— WHAT THIS TASK INVOLVES —
Both the line below containing "annoying Balloon Tips" and the line containing "a less agressive", along with every line between them, should be repeated exactly; no other line belongs in the answer.

[Extracted data entries]
+-------+
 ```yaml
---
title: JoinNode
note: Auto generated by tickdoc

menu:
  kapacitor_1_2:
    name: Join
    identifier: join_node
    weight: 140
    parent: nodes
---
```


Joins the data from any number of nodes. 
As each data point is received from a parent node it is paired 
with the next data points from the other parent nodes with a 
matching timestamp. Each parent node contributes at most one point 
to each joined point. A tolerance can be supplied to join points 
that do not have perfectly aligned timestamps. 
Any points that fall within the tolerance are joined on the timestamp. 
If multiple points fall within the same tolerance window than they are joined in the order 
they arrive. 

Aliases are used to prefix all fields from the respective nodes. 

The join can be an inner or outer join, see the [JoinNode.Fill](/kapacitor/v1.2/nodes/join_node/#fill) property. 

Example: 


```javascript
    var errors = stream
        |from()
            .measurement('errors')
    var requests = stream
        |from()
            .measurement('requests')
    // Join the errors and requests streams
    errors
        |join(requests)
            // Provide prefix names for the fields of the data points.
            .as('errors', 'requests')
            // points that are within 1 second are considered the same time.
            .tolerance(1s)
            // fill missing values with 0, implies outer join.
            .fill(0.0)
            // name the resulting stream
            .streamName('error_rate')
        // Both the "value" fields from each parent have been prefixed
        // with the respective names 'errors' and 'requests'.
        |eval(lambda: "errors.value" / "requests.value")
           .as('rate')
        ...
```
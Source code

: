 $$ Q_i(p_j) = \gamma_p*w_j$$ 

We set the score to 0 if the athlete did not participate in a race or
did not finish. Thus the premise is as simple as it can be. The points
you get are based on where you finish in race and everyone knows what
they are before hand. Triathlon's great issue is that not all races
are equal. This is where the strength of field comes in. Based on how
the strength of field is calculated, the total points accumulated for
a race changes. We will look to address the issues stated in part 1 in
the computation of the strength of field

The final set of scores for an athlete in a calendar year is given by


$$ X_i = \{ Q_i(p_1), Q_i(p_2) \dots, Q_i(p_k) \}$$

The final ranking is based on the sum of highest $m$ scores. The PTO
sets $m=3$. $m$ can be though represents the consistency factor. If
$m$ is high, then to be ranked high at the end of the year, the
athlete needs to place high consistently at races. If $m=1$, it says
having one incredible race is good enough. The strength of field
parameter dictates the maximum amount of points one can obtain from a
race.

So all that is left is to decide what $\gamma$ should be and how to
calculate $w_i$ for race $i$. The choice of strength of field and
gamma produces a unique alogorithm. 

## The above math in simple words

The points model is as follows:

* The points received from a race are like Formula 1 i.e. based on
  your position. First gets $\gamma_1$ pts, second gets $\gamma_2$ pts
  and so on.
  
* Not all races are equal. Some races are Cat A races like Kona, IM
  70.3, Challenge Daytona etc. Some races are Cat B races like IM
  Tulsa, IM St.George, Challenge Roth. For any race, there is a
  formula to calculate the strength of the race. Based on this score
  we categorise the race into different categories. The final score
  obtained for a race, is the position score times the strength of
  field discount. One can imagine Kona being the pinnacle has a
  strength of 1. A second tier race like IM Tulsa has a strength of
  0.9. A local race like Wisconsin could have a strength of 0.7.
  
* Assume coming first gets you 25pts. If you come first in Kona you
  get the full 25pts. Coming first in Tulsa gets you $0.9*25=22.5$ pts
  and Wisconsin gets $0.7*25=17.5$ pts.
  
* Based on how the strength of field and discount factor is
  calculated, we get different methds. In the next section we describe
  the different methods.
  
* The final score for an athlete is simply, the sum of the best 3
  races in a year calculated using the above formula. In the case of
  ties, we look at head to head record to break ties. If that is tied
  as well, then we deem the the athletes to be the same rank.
+-------+
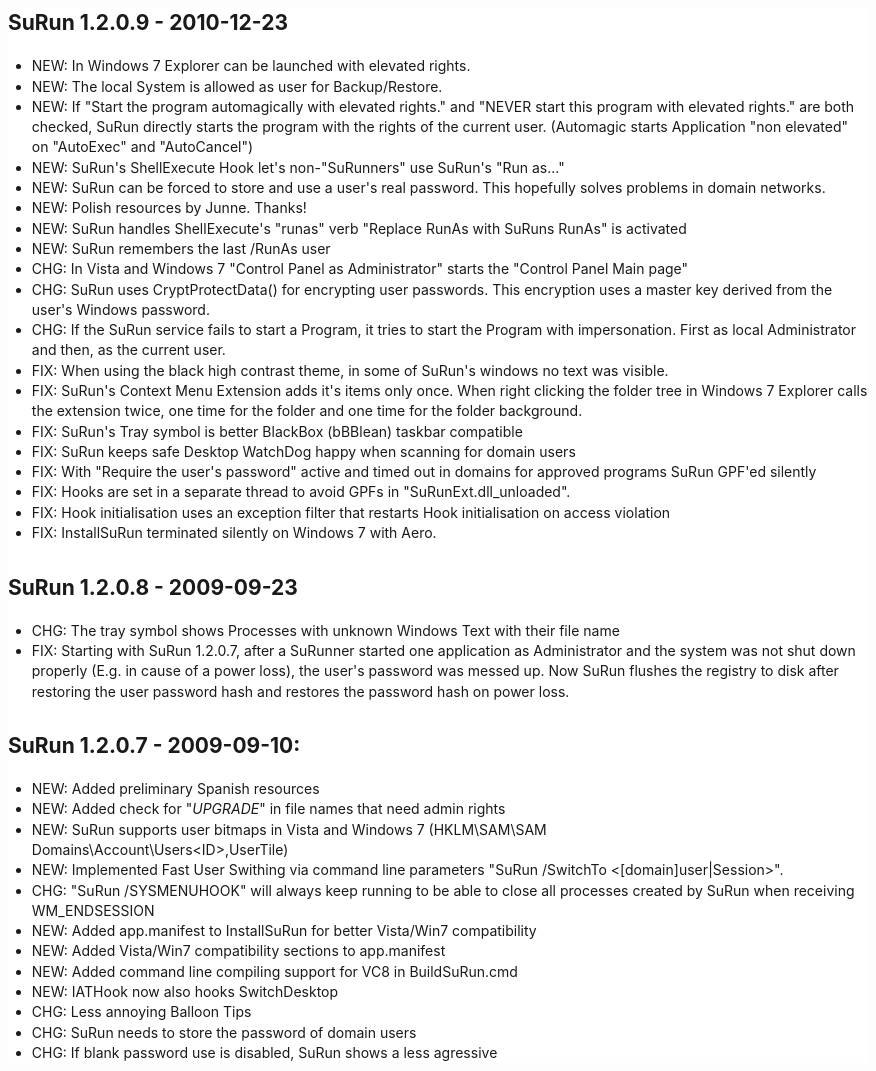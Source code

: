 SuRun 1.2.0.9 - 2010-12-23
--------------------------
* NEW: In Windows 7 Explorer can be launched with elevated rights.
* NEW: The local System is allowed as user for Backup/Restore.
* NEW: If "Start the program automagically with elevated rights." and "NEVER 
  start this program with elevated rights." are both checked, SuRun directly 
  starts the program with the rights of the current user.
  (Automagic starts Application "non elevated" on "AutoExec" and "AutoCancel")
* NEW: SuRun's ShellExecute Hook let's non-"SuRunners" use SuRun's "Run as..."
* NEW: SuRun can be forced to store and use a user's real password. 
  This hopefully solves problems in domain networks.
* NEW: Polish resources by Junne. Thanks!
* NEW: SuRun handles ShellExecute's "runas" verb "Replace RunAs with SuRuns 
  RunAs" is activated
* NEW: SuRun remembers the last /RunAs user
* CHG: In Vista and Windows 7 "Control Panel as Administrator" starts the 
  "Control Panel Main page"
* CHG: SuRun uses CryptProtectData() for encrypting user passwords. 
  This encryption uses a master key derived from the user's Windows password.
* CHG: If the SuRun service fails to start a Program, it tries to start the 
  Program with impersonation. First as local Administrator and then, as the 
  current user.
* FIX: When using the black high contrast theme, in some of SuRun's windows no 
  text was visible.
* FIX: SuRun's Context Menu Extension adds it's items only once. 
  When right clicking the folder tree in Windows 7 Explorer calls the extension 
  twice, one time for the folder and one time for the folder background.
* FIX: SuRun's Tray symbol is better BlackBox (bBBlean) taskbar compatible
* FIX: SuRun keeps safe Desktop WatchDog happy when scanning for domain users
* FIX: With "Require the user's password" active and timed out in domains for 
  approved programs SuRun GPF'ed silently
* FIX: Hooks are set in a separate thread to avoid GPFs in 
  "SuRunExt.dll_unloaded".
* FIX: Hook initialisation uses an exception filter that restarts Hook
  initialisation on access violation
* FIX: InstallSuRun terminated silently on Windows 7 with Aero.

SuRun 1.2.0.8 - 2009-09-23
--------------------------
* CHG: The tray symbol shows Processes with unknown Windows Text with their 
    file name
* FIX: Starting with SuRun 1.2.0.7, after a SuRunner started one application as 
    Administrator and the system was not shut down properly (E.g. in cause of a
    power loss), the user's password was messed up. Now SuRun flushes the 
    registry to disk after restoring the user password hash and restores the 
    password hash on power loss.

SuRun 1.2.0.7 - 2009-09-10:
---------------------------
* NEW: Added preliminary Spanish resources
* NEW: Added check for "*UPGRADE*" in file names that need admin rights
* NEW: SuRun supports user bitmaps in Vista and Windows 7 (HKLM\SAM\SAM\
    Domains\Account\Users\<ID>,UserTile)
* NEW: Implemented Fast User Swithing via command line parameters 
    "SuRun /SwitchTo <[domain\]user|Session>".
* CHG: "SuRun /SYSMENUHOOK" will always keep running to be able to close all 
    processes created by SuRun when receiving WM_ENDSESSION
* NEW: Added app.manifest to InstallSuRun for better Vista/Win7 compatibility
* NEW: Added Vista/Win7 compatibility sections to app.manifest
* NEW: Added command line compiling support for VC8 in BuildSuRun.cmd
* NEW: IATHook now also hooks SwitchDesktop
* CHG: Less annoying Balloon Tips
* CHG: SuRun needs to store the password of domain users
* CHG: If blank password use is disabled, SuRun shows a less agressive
+-------+
— RESPONSE BOX —
* CHG: Less annoying Balloon Tips
* CHG: SuRun needs to store the password of domain users
* CHG: If blank password use is disabled, SuRun shows a less agressive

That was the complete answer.